Abécédaire
Nancy Oddo
28/03/2015
Nues, nuées, nuages (antique et religieux) : ils tracent une frontière entre ciel et terre, au moins depuis Aristote qui a marqué notre vision du monde des mystères dualistes de sa météorologie. Derrière les nuages bien visibles, le sacré demeure irrémédiablement dissimulé à nos yeux, fichés dans le brouillard. C’est que l’Église a porté aux nues la surnature : Dieu dans la nuée, les anges dans les nuages, l’Ascension du Christ nimbé des signes de la présence divine, ces nuages-véhicules du monde chrétien. De cet héritage, l’au-delà de mon enfance a gardé le nounours de Pimprenelle et Nicolas, voyageur à nuage au dessus d’une ville, sur un air de pipeau. Le flottement du nuage, son « mobilisme » dit Bachelard, invite au vagabondage. Plus que frontière et séparation, le nuage, aux contours dissolus et aux couleurs changeantes, est transition, mouvement pérenne : jamais blanc ou noir, pas même uniformément gris.
Cirrus, cumulus, nimbus (à partir du XIXe) : vapeurs d’eau de l’air. La science leur a offert de doctes noms dont le sublime lenticularis, posé sur les cimes montagneuses. Comment les saisir ? Sitôt perdus dans les nuages, nous ne voyons goutte. La rêverie s’enrichit, le mystère nuagé reste intact.
Avoir la tête dans les nuages (sens fig.) : fugitifs et éphémères, se transformant à l’infini, les nuages occupent météorologiens, théologiens, écrivains, peintres, cinéastes, photographes, tous, pieds sur terre et têtes dans les nuages. Ils sont notre domaine, à nous tous, d’où que le regard parte ; flotter sur eux est un bonheur suprême. Levons-nous assez nos yeux vers eux ?
Ciel moutonné (par analogie) : leur indicible « beauté météorologique » reste un défi à relever, au moins pour en décrire joyeusement la forme : un chameau, une baleine ou un troupeau de moutons ! Une écriture à déchiffrer dans le ciel. Un nuage-signe, et parce qu’il flotte, ouvert et accueillant tous les sens, et même les plus contrastés : sacré (l’Olympe ou Babel) ou pas (la maison de l’ogre au bout du haricot magique de Jacques) ; funèbre (l’homme n’est qu’ « une vapeur qu’un petit vent emporte » tant il est à l’image du nuage éphémère) ou gai comme la promesse d’un avenir meilleur (le nuage nomade incarne l’ailleurs). Jamais il n’emprisonne de sens : il suit les courants de l’air comme il suit nos pensées, librement projetées sur lui.

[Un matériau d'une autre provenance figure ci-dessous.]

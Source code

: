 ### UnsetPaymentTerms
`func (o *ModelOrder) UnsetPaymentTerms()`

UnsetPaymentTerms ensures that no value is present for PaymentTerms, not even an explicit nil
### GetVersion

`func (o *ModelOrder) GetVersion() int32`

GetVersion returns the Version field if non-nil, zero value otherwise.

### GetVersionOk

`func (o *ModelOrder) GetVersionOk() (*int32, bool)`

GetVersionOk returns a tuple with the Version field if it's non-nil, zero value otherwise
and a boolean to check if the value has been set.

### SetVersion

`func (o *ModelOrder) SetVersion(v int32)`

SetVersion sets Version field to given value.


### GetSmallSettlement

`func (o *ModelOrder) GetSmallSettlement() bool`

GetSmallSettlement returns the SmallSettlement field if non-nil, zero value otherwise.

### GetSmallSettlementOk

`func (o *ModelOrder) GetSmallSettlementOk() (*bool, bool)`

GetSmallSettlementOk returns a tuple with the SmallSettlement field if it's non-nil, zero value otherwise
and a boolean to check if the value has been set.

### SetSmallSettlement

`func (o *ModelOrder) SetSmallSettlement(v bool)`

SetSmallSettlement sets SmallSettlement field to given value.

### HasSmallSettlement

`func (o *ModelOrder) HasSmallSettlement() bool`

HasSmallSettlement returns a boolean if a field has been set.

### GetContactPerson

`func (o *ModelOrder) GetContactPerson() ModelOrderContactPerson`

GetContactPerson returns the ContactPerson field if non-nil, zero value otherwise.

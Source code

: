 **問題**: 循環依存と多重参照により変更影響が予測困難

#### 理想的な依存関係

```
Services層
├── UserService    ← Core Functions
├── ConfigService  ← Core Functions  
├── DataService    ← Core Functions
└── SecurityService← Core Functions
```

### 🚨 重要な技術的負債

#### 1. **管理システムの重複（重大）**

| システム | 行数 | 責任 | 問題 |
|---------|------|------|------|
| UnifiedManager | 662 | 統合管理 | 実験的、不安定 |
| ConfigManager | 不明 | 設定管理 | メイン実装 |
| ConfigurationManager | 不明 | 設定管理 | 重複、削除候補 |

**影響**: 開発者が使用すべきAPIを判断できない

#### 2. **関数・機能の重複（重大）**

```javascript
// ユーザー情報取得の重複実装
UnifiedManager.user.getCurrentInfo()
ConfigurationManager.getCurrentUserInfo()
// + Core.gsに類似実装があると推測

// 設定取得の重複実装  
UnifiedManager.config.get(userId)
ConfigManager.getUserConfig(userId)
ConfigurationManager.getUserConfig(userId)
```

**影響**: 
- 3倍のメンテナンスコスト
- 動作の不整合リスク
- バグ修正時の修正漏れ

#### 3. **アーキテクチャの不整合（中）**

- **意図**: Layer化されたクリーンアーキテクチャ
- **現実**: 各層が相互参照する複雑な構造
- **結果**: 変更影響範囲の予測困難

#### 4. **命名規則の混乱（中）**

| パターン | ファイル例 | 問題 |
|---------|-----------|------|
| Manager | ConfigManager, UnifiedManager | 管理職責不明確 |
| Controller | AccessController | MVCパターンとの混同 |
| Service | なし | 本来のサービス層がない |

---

Rester passager des nuages (parce que j’aime les nuages) : après avoir tout écarté, famille, beauté, ami, etc., Baudelaire ne garde que les nuages. « J’aime les nuages... les nuages qui passent... là-bas... les merveilleux nuages ! » L’amour du mouvement même et du transitoire. Et je songe aux merveilleux nuages qui défilent, projetés par Jacques Demy, sur la robe couleur du temps de Peau d’âne.